Instructions to follow:
Scan the entries line by line and return those with "ALSA".

-------- Material supplied --------

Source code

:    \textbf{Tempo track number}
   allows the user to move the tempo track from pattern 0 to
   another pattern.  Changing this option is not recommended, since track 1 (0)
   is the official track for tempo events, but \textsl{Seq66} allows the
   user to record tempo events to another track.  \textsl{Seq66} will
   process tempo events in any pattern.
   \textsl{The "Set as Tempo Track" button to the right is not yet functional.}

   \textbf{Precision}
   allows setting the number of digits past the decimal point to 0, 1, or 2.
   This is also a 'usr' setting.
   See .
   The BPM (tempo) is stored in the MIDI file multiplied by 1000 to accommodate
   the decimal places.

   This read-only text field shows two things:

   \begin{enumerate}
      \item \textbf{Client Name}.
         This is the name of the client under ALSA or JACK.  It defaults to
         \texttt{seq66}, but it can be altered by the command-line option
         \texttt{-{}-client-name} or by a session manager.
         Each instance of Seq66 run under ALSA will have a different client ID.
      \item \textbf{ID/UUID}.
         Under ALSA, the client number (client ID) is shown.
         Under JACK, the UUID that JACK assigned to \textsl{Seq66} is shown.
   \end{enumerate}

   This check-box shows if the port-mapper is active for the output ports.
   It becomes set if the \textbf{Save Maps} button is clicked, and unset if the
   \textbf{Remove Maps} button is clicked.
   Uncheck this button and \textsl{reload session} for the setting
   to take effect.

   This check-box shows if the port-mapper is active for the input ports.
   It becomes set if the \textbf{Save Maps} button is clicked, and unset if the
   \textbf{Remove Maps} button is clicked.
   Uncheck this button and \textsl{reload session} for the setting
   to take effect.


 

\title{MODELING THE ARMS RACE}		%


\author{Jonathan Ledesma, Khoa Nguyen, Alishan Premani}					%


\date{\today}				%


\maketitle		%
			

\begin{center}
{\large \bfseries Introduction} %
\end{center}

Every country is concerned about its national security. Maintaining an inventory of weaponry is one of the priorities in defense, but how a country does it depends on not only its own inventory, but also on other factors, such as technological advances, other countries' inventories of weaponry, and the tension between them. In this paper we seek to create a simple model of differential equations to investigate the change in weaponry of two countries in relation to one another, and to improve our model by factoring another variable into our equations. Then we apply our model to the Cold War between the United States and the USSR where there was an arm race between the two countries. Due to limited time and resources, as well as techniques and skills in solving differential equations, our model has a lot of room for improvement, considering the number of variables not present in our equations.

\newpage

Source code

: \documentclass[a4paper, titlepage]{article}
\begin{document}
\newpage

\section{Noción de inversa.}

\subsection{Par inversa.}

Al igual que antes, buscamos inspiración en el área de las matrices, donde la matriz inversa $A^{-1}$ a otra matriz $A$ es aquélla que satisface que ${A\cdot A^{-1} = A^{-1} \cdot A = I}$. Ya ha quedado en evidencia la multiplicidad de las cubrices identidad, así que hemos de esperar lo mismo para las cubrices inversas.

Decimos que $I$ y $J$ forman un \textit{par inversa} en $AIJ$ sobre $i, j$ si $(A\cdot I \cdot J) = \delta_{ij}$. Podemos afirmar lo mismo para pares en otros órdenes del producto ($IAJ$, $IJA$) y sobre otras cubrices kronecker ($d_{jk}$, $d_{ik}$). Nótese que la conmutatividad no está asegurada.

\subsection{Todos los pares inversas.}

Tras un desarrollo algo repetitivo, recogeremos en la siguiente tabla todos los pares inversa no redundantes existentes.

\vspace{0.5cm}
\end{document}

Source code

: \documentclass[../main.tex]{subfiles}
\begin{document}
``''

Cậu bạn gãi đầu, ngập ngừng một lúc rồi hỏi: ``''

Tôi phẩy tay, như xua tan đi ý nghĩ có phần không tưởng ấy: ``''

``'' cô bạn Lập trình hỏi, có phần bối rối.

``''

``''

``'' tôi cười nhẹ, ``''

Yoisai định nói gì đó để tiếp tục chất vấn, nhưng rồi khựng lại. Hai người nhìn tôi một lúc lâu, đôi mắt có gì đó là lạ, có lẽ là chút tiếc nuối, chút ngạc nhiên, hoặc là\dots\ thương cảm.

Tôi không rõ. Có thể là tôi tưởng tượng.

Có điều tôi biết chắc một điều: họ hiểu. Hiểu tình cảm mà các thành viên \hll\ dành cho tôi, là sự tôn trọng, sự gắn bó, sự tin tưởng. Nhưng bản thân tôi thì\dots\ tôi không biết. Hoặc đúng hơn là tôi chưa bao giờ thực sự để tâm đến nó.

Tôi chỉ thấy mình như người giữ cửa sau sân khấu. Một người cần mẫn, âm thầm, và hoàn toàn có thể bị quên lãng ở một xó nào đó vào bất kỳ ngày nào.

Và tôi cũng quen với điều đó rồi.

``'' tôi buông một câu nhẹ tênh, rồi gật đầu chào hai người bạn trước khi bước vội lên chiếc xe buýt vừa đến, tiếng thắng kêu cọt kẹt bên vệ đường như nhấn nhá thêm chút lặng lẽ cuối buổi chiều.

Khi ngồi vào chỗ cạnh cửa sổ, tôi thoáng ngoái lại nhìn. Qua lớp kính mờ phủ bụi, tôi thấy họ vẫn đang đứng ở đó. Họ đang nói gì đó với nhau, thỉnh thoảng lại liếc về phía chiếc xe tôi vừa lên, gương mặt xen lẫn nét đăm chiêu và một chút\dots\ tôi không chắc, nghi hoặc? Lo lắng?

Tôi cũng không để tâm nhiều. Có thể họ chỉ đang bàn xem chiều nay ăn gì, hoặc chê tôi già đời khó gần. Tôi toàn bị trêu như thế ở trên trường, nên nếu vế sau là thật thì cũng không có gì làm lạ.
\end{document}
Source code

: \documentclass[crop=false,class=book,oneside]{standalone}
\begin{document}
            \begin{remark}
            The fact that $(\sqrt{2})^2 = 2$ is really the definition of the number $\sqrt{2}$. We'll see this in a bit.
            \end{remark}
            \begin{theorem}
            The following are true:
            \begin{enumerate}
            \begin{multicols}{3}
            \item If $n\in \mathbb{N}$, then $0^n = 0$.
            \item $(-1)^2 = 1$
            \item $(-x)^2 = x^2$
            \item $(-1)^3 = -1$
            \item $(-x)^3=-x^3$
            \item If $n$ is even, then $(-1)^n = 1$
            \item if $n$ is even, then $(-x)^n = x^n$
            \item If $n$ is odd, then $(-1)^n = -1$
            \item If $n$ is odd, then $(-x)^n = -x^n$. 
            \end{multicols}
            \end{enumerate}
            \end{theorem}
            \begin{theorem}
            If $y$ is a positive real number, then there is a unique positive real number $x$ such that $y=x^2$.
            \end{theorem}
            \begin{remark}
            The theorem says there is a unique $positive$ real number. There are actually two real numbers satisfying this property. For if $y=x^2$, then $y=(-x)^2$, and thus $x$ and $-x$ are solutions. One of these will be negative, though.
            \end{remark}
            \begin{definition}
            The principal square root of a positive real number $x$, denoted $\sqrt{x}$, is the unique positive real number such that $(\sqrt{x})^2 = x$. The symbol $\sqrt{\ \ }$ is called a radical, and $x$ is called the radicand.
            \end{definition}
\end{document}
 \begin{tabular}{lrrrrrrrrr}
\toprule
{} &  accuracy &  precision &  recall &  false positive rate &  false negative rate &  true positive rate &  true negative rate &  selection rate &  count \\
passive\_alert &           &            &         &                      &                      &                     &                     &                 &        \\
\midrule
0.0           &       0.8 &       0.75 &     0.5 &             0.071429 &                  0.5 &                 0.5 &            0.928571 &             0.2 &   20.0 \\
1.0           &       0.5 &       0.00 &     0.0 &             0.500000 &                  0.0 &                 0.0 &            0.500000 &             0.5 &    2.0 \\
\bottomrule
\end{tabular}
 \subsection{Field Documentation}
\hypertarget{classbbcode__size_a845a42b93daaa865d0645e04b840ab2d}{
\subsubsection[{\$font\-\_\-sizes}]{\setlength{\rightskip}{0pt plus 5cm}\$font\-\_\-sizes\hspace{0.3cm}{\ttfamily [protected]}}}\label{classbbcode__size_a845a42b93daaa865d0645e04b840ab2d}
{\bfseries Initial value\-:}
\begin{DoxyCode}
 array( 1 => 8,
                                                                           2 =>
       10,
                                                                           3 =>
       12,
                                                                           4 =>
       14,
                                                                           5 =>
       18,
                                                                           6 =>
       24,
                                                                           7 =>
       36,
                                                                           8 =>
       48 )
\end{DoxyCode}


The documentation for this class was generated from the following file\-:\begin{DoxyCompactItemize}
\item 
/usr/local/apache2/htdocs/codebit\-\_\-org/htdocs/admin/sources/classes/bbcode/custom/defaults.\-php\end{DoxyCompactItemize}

--------

Answer section:
         This is the name of the client under ALSA or JACK.  It defaults to
         Each instance of Seq66 run under ALSA will have a different client ID.
         Under ALSA, the client number (client ID) is shown.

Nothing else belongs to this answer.